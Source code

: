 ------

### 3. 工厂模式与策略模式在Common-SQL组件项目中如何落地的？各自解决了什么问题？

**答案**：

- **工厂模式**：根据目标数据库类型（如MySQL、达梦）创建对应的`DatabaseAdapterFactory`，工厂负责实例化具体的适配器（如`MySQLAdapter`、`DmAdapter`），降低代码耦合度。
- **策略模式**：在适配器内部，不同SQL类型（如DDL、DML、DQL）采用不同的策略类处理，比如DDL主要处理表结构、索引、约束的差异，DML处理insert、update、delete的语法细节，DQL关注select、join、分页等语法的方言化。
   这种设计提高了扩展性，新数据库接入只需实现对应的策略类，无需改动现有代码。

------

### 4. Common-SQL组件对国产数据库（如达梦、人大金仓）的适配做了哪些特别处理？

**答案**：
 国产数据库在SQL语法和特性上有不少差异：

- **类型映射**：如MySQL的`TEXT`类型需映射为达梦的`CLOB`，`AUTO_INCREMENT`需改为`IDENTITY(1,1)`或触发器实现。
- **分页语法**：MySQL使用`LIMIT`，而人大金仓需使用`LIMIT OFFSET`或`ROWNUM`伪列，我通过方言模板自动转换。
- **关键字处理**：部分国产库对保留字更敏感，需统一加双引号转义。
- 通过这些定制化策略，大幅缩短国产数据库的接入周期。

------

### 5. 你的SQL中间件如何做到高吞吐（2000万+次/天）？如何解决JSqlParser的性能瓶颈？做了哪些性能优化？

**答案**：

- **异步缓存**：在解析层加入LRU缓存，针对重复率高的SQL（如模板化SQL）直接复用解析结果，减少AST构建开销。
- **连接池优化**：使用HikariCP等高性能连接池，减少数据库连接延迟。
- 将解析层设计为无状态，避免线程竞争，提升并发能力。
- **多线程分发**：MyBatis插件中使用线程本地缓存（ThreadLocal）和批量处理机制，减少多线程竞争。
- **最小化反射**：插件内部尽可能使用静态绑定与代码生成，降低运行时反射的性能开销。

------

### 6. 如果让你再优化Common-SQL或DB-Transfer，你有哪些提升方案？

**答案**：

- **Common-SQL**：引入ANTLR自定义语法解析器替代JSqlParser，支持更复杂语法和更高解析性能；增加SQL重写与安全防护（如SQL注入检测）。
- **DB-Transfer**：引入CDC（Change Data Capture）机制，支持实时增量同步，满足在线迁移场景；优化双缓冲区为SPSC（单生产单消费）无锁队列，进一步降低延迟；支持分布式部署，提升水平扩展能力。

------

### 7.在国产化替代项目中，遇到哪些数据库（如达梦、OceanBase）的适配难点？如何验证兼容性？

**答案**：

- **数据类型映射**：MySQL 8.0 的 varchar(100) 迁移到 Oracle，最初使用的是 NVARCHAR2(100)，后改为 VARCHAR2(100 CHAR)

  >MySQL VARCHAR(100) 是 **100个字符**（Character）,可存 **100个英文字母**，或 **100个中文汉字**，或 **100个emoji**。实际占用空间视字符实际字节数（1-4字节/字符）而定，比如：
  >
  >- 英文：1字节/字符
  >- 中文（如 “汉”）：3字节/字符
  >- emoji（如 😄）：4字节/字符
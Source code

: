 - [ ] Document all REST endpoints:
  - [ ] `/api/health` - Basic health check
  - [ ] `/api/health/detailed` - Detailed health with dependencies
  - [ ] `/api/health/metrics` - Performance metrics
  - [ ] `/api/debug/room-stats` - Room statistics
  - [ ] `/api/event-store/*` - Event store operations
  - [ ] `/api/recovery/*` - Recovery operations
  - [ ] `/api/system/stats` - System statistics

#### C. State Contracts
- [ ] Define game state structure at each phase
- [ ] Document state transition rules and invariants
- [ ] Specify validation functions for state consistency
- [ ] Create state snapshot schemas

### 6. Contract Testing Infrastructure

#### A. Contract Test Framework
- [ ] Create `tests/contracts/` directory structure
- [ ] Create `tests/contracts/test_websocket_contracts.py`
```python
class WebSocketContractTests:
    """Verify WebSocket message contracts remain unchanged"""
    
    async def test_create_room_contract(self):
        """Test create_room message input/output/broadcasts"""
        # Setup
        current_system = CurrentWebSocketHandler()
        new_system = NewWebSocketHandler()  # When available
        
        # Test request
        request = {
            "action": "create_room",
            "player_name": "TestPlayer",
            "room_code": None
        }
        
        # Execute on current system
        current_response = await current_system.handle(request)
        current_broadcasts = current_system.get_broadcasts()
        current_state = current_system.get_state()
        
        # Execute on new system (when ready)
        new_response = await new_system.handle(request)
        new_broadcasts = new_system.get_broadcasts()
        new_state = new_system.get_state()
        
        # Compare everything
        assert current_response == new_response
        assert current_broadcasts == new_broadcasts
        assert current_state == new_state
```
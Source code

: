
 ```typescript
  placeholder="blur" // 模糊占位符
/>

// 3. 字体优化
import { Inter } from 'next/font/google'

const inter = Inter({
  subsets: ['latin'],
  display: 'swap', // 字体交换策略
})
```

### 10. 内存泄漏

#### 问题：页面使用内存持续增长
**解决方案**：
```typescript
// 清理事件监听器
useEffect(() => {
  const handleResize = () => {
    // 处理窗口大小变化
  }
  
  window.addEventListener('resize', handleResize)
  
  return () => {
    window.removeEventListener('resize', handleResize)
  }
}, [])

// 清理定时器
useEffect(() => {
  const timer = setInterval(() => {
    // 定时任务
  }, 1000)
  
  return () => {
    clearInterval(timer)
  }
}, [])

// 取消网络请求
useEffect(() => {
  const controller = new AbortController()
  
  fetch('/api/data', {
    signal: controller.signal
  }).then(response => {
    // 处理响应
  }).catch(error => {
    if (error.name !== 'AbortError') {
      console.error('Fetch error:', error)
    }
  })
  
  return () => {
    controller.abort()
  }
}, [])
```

===

- **ABOUT THIS TASK**: All lines of the records above that contain the word "window" are to be copied out.

- **ANSWER SPACE**:
  window.addEventListener('resize', handleResize)
    window.removeEventListener('resize', handleResize)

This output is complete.